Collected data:
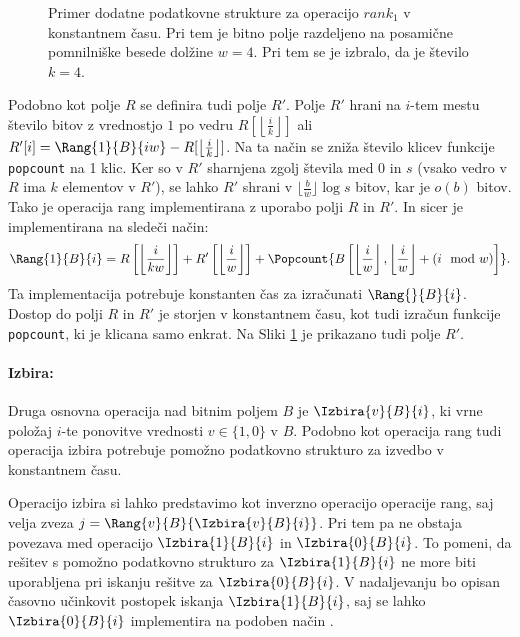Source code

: \begin{figure}[htb]
    \begin{center}
        
        \caption{Primer dodatne podatkovne strukture za operacijo $rank_1$ v konstantnem času. Pri tem je bitno polje razdeljeno na posamične pomnilniške besede dolžine $w=4$. Pri tem se je izbralo, da je število $k=4$.} 
        \label{fig:rank}
    \end{center}
\end{figure}

Podobno kot polje $R$ se definira tudi polje $R'$. Polje $R'$ hrani na $i$-tem mestu število bitov z vrednostjo $1$ po vedru $R[\left\lfloor\frac{i}{k} \right\rfloor]$ ali $R'[i]=\Rang{1}{B}{iw}-R[\left\lfloor\frac{i}{k} \right\rfloor]$. Na ta način se zniža število klicev funkcije \texttt{popcount} na 1 klic. Ker so v $R'$ sharnjena zgolj števila med 0 in $s$ (vsako vedro v $R$ ima $k$ elementov v $R'$), se lahko $R'$ shrani v $\lfloor\frac{b}{w}\rfloor\log{s}$ bitov, kar je $o(b)$ bitov. Tako je operacija rang implementirana z uporabo polji $R$ in $R'$. In sicer je implementirana na sledeči način:
\begin{equation*}
    \Rang{1}{B}{i}=R\left[\left\lfloor\frac{i}{kw} \right\rfloor\right]+ R'\left[\left\lfloor\frac{i}{w} \right\rfloor\right]+\Popcount{B\left[\left\lfloor\frac{i}{w} \right\rfloor,\left\lfloor\frac{i}{w} \right\rfloor+(i \mod w)\right]}.
\end{equation*}
Ta implementacija potrebuje konstanten čas za izračunati $\Rang{}{B}{i}$. Dostop do polji $R$ in $R'$ je storjen v konstantnem času, kot tudi izračun funkcije \texttt{popcount}, ki je klicana samo enkrat\cite{Navarro2016}. Na Sliki \ref{fig:rank} je prikazano tudi polje $R'$.

\paragraph{Izbira:}
Druga osnovna operacija nad bitnim poljem $B$ je $\Izbira{v}{B}{i}$, ki vrne položaj $i$-te ponovitve vrednosti $v\in\{1,0\}$ v $B$. Podobno kot operacija rang tudi operacija izbira potrebuje pomožno podatkovno strukturo za izvedbo v konstantnem času. 

Operacijo izbira si lahko predstavimo kot inverzno operacijo operacije rang, saj velja zveza $j=\Rang{v}{B}{\Izbira{v}{B}{i}}$. Pri tem pa ne obstaja povezava med operacijo $\Izbira{1}{B}{i}$ in $\Izbira{0}{B}{i}$. To pomeni, da rešitev s pomožno podatkovno strukturo za $\Izbira{1}{B}{i}$ ne more biti uporabljena pri iskanju rešitve za $\Izbira{0}{B}{i}$. V nadaljevanju bo opisan časovno učinkovit postopek iskanja $\Izbira{1}{B}{i}$, saj se lahko $\Izbira{0}{B}{i}$ implementira na podoben način \cite{Navarro2016}.

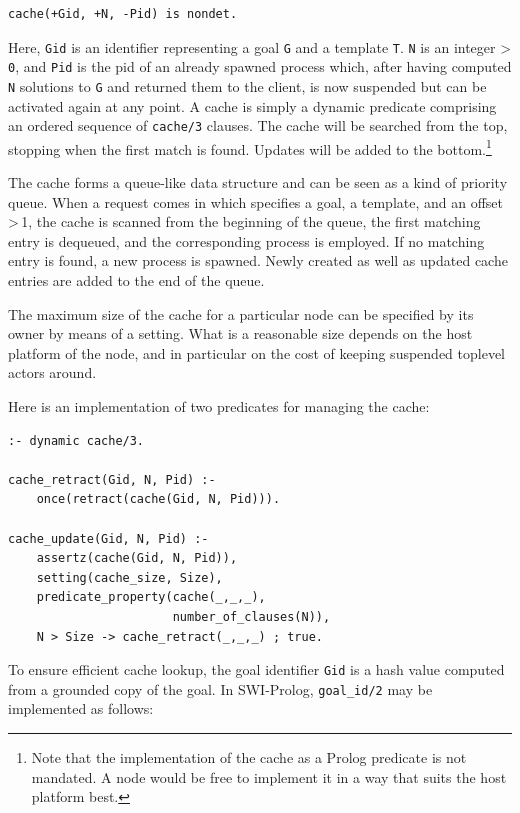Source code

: \begin{verbatim}
cache(+Gid, +N, -Pid) is nondet.
\end{verbatim}

\noindent Here, \texttt{Gid} is an identifier representing a goal \texttt{G} and a template \texttt{T}. \texttt{N} is an integer \textgreater{} \texttt{0}, and \texttt{Pid} is the pid of an already spawned process which, after having computed \texttt{N} solutions to \texttt{G} and returned them to the client, is now suspended but can be activated again at any point. A cache is simply a dynamic predicate comprising an ordered sequence of \texttt{cache/3} clauses. The cache will be searched from the top, stopping when the first match is found. Updates will be added to the bottom.\footnote{Note that the implementation of the cache as a Prolog predicate is not mandated. A node would be free to implement it in a way that suits the host platform best.}

The cache forms a queue-like data structure and can be seen as a kind of priority queue. When a request comes in which specifies a goal, a template, and an offset\,>\,1, the cache is scanned from the beginning of the queue, the first matching entry is dequeued, and the corresponding process is employed. If no matching entry is found, a new process is spawned. Newly created as well as updated cache entries are added to the end of the queue. 

The maximum size of the cache for a particular node can be
specified by its owner by means of a setting. What is a reasonable size
depends on the host platform of the node, and in particular on the cost
of keeping suspended toplevel actors around. %

Here is an implementation of two predicates for managing the cache:

\begin{verbatim}
:- dynamic cache/3.

cache_retract(Gid, N, Pid) :-
    once(retract(cache(Gid, N, Pid))).

cache_update(Gid, N, Pid) :-
    assertz(cache(Gid, N, Pid)),
    setting(cache_size, Size),
    predicate_property(cache(_,_,_),
                       number_of_clauses(N)),
    N > Size -> cache_retract(_,_,_) ; true.
\end{verbatim}

\noindent To ensure efficient cache lookup, the goal identifier \texttt{Gid} is a hash value computed from a grounded copy of the goal. In SWI-Prolog, \texttt{goal\_id/2} may be implemented as follows:

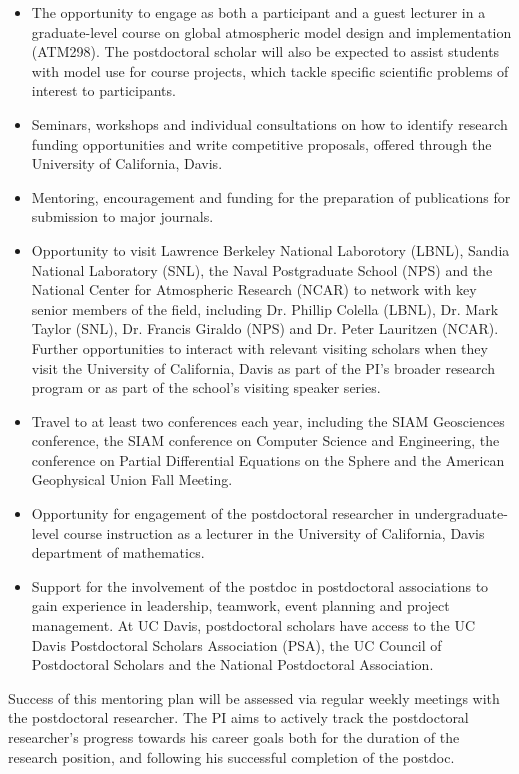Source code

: \documentclass[11pt]{article}
\begin{document}
\begin{itemize}
\item The opportunity to engage as both a participant and a guest lecturer in a graduate-level course on global atmospheric model design and implementation (ATM298).  The postdoctoral scholar will also be expected to assist students with model use for course projects, which tackle specific scientific problems of interest to participants.
\item Seminars, workshops and individual consultations on how to identify research funding opportunities and write competitive proposals, offered through the University of California, Davis.
\item Mentoring, encouragement and funding for the preparation of publications for submission to major journals.
\item Opportunity to visit Lawrence Berkeley National Laborotory (LBNL), Sandia National Laboratory (SNL), the Naval Postgraduate School (NPS) and the National Center for Atmospheric Research (NCAR) to network with key senior members of the field, including Dr. Phillip Colella (LBNL), Dr. Mark Taylor (SNL), Dr. Francis Giraldo (NPS) and Dr. Peter Lauritzen (NCAR).  Further opportunities to interact with relevant visiting scholars when they visit the University of California, Davis as part of the PI's broader research program or as part of the school's visiting speaker series.
\item Travel to at least two conferences each year, including the SIAM Geosciences conference, the SIAM conference on Computer Science and Engineering, the conference on Partial Differential Equations on the Sphere and the American Geophysical Union Fall Meeting.
\item Opportunity for engagement of the postdoctoral researcher in undergraduate-level course instruction as a lecturer in the University of California, Davis department of mathematics.
\item Support for the involvement of the postdoc in postdoctoral associations to gain experience in leadership, teamwork, event planning and project management.  At UC Davis, postdoctoral scholars have access to the UC Davis Postdoctoral Scholars Association (PSA), the UC Council of Postdoctoral Scholars and the National Postdoctoral Association.
\end{itemize}

Success of this mentoring plan will be assessed via regular weekly meetings with the postdoctoral researcher.  The PI aims to actively track the postdoctoral researcher's progress towards his career goals both for the duration of the research position, and following his successful completion of the postdoc.
\end{document}
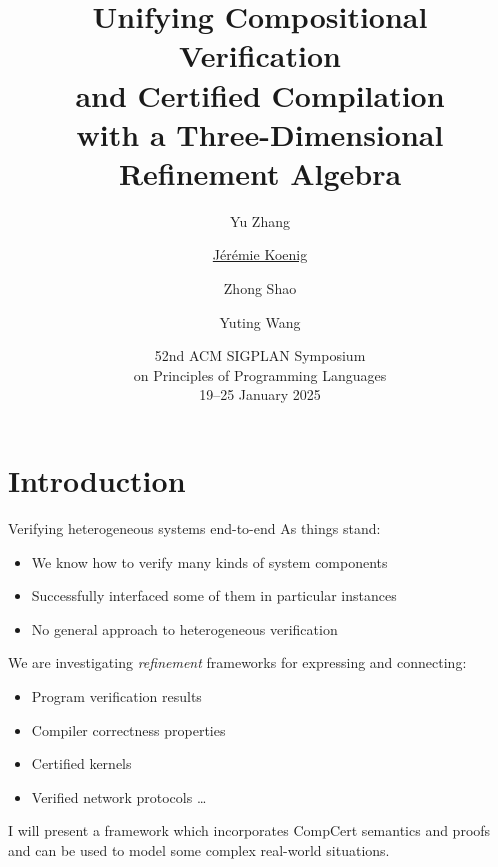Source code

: \documentclass[aspectratio=1610,mathserif]{beamer}
\title[Unifying \ldots with 3D Refinement]{%
  Unifying Compositional Verification \\
  and Certified Compilation \\
  with a Three-Dimensional Refinement Algebra
}
\author[Zhang \and Koenig \and Shao \and Wang]{%
  Yu Zhang\inst1 \and
  \underline{J\'er\'emie Koenig}\inst1 \and
  Zhong Shao\inst1 \and
  Yuting Wang\inst2
}
\institute[Yale, SJTU]{%
  \inst1 Yale University \and
  \inst2 Shanghai Jiao Tong University
}
\date[POPL 2025]{%
  52nd ACM SIGPLAN Symposium \\
  on Principles of Programming Languages \\
  19--25 January 2025
}
\begin{document}
\maketitle

\section{Introduction}

\begin{frame}{Verifying heterogeneous systems end-to-end} %
\pause
As things stand:
\begin{itemize}
  \item We know how to verify many kinds of system components
  \pause
  \item Successfully interfaced some of them in particular instances
  \pause
  \item No general approach to heterogeneous verification
\end{itemize}

\vfill \pause
We are investigating \emph{refinement} frameworks
for expressing and connecting:
\begin{itemize}
  \pause
  \item Program verification results
  \pause
  \item Compiler correctness properties
  \pause
  \item Certified kernels
  \pause
  \item Verified network protocols \ldots
\end{itemize}

\vfill \pause
I will present a framework which
incorporates CompCert semantics and proofs \\
and can be used to model some complex real-world situations.
\end{frame}

\end{document}
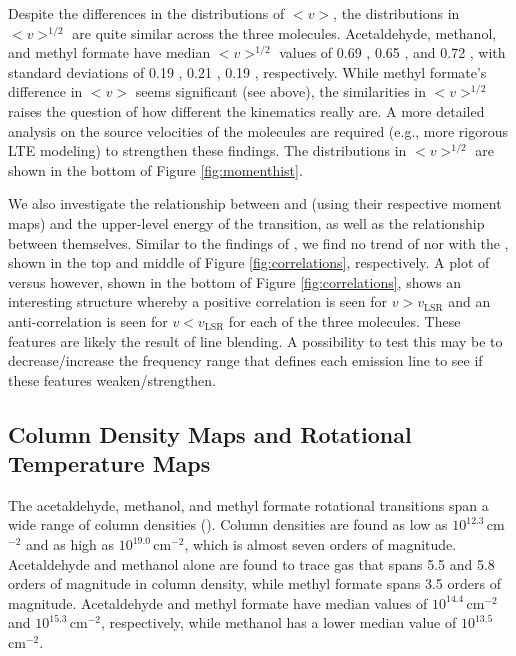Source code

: \documentclass[iop,twocolappendix]{emulateapj}
\begin{document}
Despite the differences in the distributions of $<v>$, the distributions in $<v>^{1/2}$ are quite similar across the three molecules. Acetaldehyde, methanol, and methyl formate have median $<v>^{1/2}$ values of 0.69 \kms, 0.65 \kms, and 0.72 \kms, with standard deviations of 0.19 \kms, 0.21 \kms, 0.19 \kms, respectively. While methyl formate's difference in $<v>$ seems significant (see above), the similarities in $<v>^{1/2}$ raises the question of how different the kinematics really are. A more detailed analysis on the source velocities of the molecules are required (e.g., more rigorous LTE modeling) to strengthen these findings. The distributions in $<v>^{1/2}$ are shown in the bottom of Figure \ref{fig:momenthist}.

We also investigate the relationship between {\vLSR} and {\dispersion} (using their respective moment maps) and the upper-level energy of the transition, as well as the relationship between themselves. Similar to the findings of \citet{Jorgensen2011}, we find no trend of {\vLSR} nor {\dispersion} with the {\Eul}, shown in the top and middle of Figure \ref{fig:correlations}, respectively. A plot of {\dispersion} versus {\vLSR} however, shown in the bottom of Figure \ref{fig:correlations}, shows an interesting structure whereby a positive correlation is seen for $v > v_\mathrm{LSR}$ and an anti-correlation is seen for $v < v_\mathrm{LSR}$ for each of the three molecules. These features are likely the result of line blending. A possibility to test this may be to decrease/increase the frequency range that defines each emission line to see if these features weaken/strengthen.

\subsection{Column Density Maps and Rotational Temperature Maps}
\label{subsec:coltempmaps}

The acetaldehyde, methanol, and methyl formate rotational transitions span a wide range of column densities (\Nthin). Column densities are found as low as $10^{12.3}$\,cm$^{-2}$ and as high as $10^{19.0}$\,cm$^{-2}$, which is almost seven orders of magnitude. Acetaldehyde and methanol alone are found to trace gas that spans 5.5 and 5.8 orders of magnitude in column density, while methyl formate spans 3.5 orders of magnitude. Acetaldehyde and methyl formate have median {\Nthin} values of $10^{14.4}$\,cm$^{-2}$ and $10^{15.3}$\,cm$^{-2}$, respectively, while methanol has a lower median {\Nthin} value of $10^{13.5}$\,cm$^{-2}$. 
\end{document}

# [Required action]
Begin at the line in the entries above that has "specified by its", stop after the line that has "interest to participants.", and output exactly those lines without pictures.

# [Expected answer]
specified by its owner by means of a setting. What is a reasonable size
depends on the host platform of the node, and in particular on the cost
of keeping suspended toplevel actors around. %

Here is an implementation of two predicates for managing the cache:

\begin{verbatim}
:- dynamic cache/3.

cache_retract(Gid, N, Pid) :-
    once(retract(cache(Gid, N, Pid))).

cache_update(Gid, N, Pid) :-
    assertz(cache(Gid, N, Pid)),
    setting(cache_size, Size),
    predicate_property(cache(_,_,_),
                       number_of_clauses(N)),
    N > Size -> cache_retract(_,_,_) ; true.
\end{verbatim}

\noindent To ensure efficient cache lookup, the goal identifier \texttt{Gid} is a hash value computed from a grounded copy of the goal. In SWI-Prolog, \texttt{goal\_id/2} may be implemented as follows:

Source code

: \documentclass[11pt]{article}
\begin{document}
\begin{itemize}
\item The opportunity to engage as both a participant and a guest lecturer in a graduate-level course on global atmospheric model design and implementation (ATM298).  The postdoctoral scholar will also be expected to assist students with model use for course projects, which tackle specific scientific problems of interest to participants.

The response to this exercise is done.